The following are the Pulitzer Prizes for 1950.

==Journalism awards==

- Public Service:
  - The Chicago Daily News and the St. Louis Post-Dispatch, for the work of George Thiem and Roy J. Harris, respectively, in exposing the presence of 37 Illinois newspapermen on an Illinois State payroll.
- Local Reporting:
  - Meyer Berger of The New York Times, for his 4,000-word story on the mass killings by Howard Unruh in Camden, New Jersey.
- National Reporting:
  - Edwin O. Guthman of The Seattle Times, for his series on the clearing of Communist charges of Professor Melvin Rader, who had been accused of attending a secret Communist school.
- International Reporting:
  - Edmund Stevens of The Christian Science Monitor, for his series of 43 articles written over a three-year residence in Moscow entitled, "This Is Russia Uncensored".
- Editorial Writing:
  - Carl M. Saunders of the Jackson Citizen Patriot, for distinguished editorial writing during the year.
- Editorial Cartooning:
  - James T. Berryman of the Washington Evening Star, for "All Set for a Super-Secret Session in Washington".
- Photography:
  - Bill Crouch of The Oakland Tribune, for his picture, "Near Collision at Air Show".

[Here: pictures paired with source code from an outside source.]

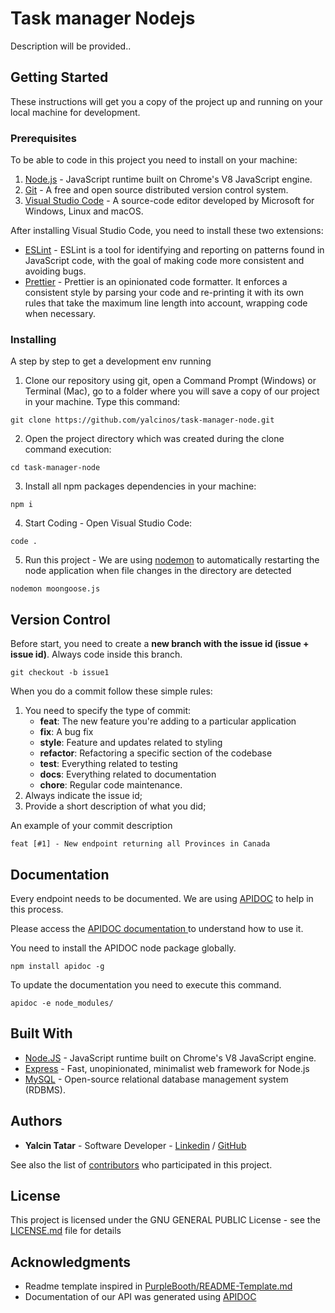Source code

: # Task manager Nodejs

Description will be provided..

## Getting Started

These instructions will get you a copy of the project up and running on your local machine for development.

### Prerequisites

To be able to code in this project you need to install on your machine:

1. [Node.js](https://nodejs.org/en/) - JavaScript runtime built on Chrome's V8 JavaScript engine.
2. [Git](https://git-scm.com/) - A free and open source distributed version control system.
3. [Visual Studio Code](https://code.visualstudio.com/) - A source-code editor developed by Microsoft for Windows, Linux and macOS.

After installing Visual Studio Code, you need to install these two extensions:

- [ESLint](https://marketplace.visualstudio.com/items?itemName=dbaeumer.vscode-eslint) - ESLint is a tool for identifying and reporting on patterns found in JavaScript code, with the goal of making code more consistent and avoiding bugs.
- [Prettier](https://marketplace.visualstudio.com/items?itemName=esbenp.prettier-vscode) - Prettier is an opinionated code formatter. It enforces a consistent style by parsing your code and re-printing it with its own rules that take the maximum line length into account, wrapping code when necessary.

### Installing

A step by step to get a development env running

1. Clone our repository using git, open a Command Prompt (Windows) or Terminal (Mac), go to a folder where you will save a copy of our project in your machine. Type this command:

```
git clone https://github.com/yalcinos/task-manager-node.git
```

2. Open the project directory which was created during the clone command execution:

```
cd task-manager-node
```

3. Install all npm packages dependencies in your machine:

```
npm i
```

4. Start Coding - Open Visual Studio Code:

```
code .
```

5. Run this project - We are using [nodemon](https://www.npmjs.com/package/nodemon) to automatically restarting the node application when file changes in the directory are detected

```
nodemon moongoose.js
```

## Version Control

Before start, you need to create a **new branch with the issue id (issue + issue id)**. Always code inside this branch.

```
git checkout -b issue1
```

When you do a commit follow these simple rules:

1. You need to specify the type of commit:
   - **feat**: The new feature you're adding to a particular application
   - **fix**: A bug fix
   - **style**: Feature and updates related to styling
   - **refactor**: Refactoring a specific section of the codebase
   - **test**: Everything related to testing
   - **docs**: Everything related to documentation
   - **chore**: Regular code maintenance.
2. Always indicate the issue id;
3. Provide a short description of what you did;

An example of your commit description

```
feat [#1] - New endpoint returning all Provinces in Canada
```

## Documentation

Every endpoint needs to be documented. We are using [APIDOC](https://apidocjs.com/) to help in this process.

Please access the [APIDOC documentation ](https://apidocjs.com/#params) to understand how to use it.

You need to install the APIDOC node package globally.

```
npm install apidoc -g
```

To update the documentation you need to execute this command.

```
apidoc -e node_modules/
```

## Built With

- [Node.JS](https://nodejs.org/en/) - JavaScript runtime built on Chrome's V8 JavaScript engine.
- [Express](http://expressjs.com/) - Fast, unopinionated, minimalist web framework for Node.js
- [MySQL](https://www.mysql.com/) - Open-source relational database management system (RDBMS).

## Authors

- **Yalcin Tatar** - Software Developer - [Linkedin](https://www.linkedin.com/in/yalcin-tatar/) / [GitHub](https://github.com/yalcinos)

See also the list of [contributors](https://github.com/bivt-cap/bivt-backend/contributors) who participated in this project.

## License

This project is licensed under the GNU GENERAL PUBLIC License - see the [LICENSE.md](https://github.com/bivt-cap/bivt-backend/blob/master/LICENSE) file for details

## Acknowledgments

- Readme template inspired in [PurpleBooth/README-Template.md](https://gist.github.com/PurpleBooth/109311bb0361f32d87a2)
- Documentation of our API was generated using [APIDOC](https://apidocjs.com/)
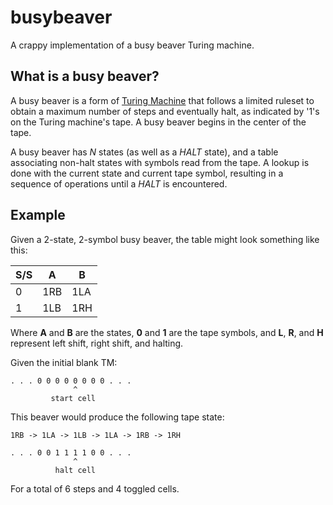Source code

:busybeaver
==========

A crappy implementation of a busy beaver Turing machine.

## What is a busy beaver?

A busy beaver is a form of [Turing Machine](https://en.wikipedia.org/wiki/Turing_machine)
that follows a limited ruleset to obtain a maximum number of steps and eventually halt, as
indicated by '1's on the Turing machine's tape. A busy beaver begins in the center
of the tape.

A busy beaver has *N* states (as well as a *HALT* state), and a table associating
non-halt states with symbols read from the tape. A lookup is done with the current
state and current tape symbol, resulting in a sequence of operations until a 
*HALT* is encountered.

## Example

Given a 2-state, 2-symbol busy beaver, the table might look something like this:

| S/S | A | B |
| --- | --- | --- |
| 0 | 1RB | 1LA |
| 1 | 1LB | 1RH |

Where **A** and **B** are the states, **0** and **1** are the tape symbols,
and **L**, **R**, and **H** represent left shift, right shift, and halting.

Given the initial blank TM:

```
. . . 0 0 0 0 0 0 0 0 . . . 
              ^
         start cell

```

This beaver would produce the following tape state:

` 1RB -> 1LA -> 1LB -> 1LA -> 1RB -> 1RH `


```
. . . 0 0 1 1 1 1 0 0 . . .
              ^
          halt cell
```

For a total of 6 steps and 4 toggled cells.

==Letters, Drama and Music Awards==

- Fiction:
  - The Way West by A. B. Guthrie Jr. (Sloane).
- Drama:
  - South Pacific by Richard Rodgers, Oscar Hammerstein II, and Joshua Logan (Random).
- History:
  - Art and Life in America by Oliver W. Larkin (Rinehart).
- Biography or Autobiography:
  - John Quincy Adams and the Foundations of American Foreign Policy by Samuel Flagg Bemis (Knopf).
- Poetry:
  - Annie Allen by Gwendolyn Brooks (Harper).
- Music;
  - Music in The Consul by Gian Carlo Menotti (G. Schirmer), produced at the Ethel Barrymore Theatre, New York.